Dr. Don Otternburg of Pennsylvania also voiced concern: "What a lot of us are feeling is that a decision was made to try to rewrite history," he told Pollin. "When you start messing around with what's in the library, the issue has to do with far more than drug abuse." Connecticut drug-abuse chief Donald McConnell asked Pollin exactly who had drawn up the book-burning list, and why, but got no concrete answers.
"Clearly this could have been more appropriately worded," Pollin temporized. However, "failure to actively disown some earlier publications" had put NIDA in "some very unfortunate circumstances," he confessed. In fact, NIDA has repeatedly been charged with "promoting drug abuse among youth" by activists for the National Federation of Parents for Drug-Free Youth - a cryptoconservative Capitol Hill political pressure group which lobbies for right-wing legislation in the guise of "drug prevention." The National Federation receives copious federal funding to generate its own strident drug-prevention literature, and it's this literature which will shortly supplant the STASH titles as the government's official word on hallucinogens.

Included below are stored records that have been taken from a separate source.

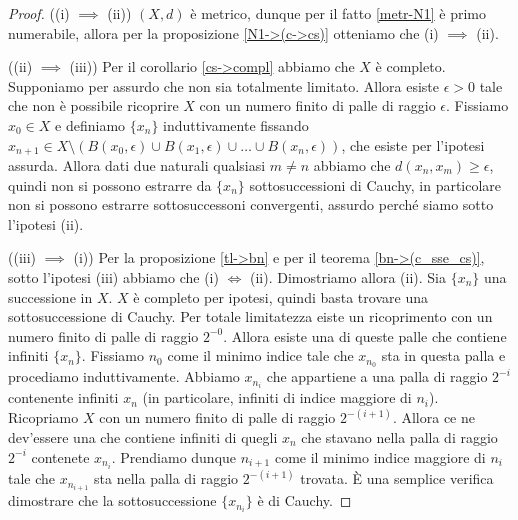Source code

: \begin{proof}
  ((i) $\implies$ (ii)) $(X, d)$ è metrico, dunque per il fatto \ref{metr-N1} è primo numerabile, allora per la proposizione \ref{N1->(c->cs)} otteniamo che (i) $\implies$ (ii).

  ((ii) $\implies$ (iii)) Per il corollario \ref{cs->compl} abbiamo che $X$ è completo. Supponiamo per assurdo che non sia totalmente limitato. Allora esiste $\epsilon>0$ tale che non è possibile ricoprire $X$ con un numero finito di palle di raggio $\epsilon$. Fissiamo $x_0 \in X$ e definiamo $\{x_n\}$ induttivamente fissando $x_{n+1} \in X \setminus (B(x_0, \epsilon) \cup B(x_1, \epsilon) \cup \dots \cup B(x_n, \epsilon))$, che esiste per l'ipotesi assurda.
  Allora dati due naturali qualsiasi $m \not= n$ abbiamo che $d(x_n, x_m) \ge \epsilon$, quindi non si possono estrarre da $\{x_n\}$ sottosuccessioni di Cauchy, in particolare non si possono estrarre sottosuccessoni convergenti, assurdo perché siamo sotto l'ipotesi (ii).

  ((iii) $\implies$ (i)) Per la proposizione \ref{tl->bn} e per il teorema \ref{bn->(c_sse_cs)}, sotto l'ipotesi (iii) abbiamo che (i) $\Leftrightarrow$ (ii). Dimostriamo allora (ii). Sia $\{x_n\}$ una successione in $X$. $X$ è completo per ipotesi, quindi basta trovare una sottosuccessione di Cauchy.
  Per totale limitatezza eiste un ricoprimento con un numero finito di palle di raggio $2^{-0}$. Allora esiste una di queste palle che contiene infiniti $\{x_n\}$. Fissiamo $n_0$ come il minimo indice tale che $x_{n_0}$ sta in questa palla e procediamo induttivamente.
  Abbiamo $x_{n_i}$ che appartiene a una palla di raggio $2^{-i}$ contenente infiniti $x_n$ (in particolare, infiniti di indice maggiore di $n_i$). Ricopriamo $X$ con un numero finito di palle di raggio $2^{-(i+1)}$. Allora ce ne dev'essere una che contiene infiniti di quegli $x_n$ che stavano nella palla di raggio $2^{-i}$ contenete $x_{n_i}$. Prendiamo dunque $n_{i+1}$ come il minimo indice maggiore di $n_i$ tale che $x_{n_{i+1}}$ sta nella palla di raggio $2^{-(i+1)}$ trovata. È una semplice verifica dimostrare che la sottosuccessione $\{x_{n_i}\}$ è di Cauchy.
\end{proof}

Pollin was called "a man of our times" (the time being, in fact, 1984) by his superior, William Mayer of the Alcohol, Drug Abuse and Mental Health Administration, for his censor list. The purge of 1970s NIDA titles had to be undertaken, Mayer says, because back then there existed "people who worked for NIDA who were actually advocating normalizations involved with marijuana laws."
This snide allusion was obviously to the much-missed founding administrator of NIDA, Dr. Robert DuPont. Dr. DuPont was a vocal supporter of marijuana decriminalization and a frequent fixture at meetings of NORML, before his forced resignation in 1978. Dr. DuPont is currently chairman at a Washington drug lobby called the National Council on Drug Education.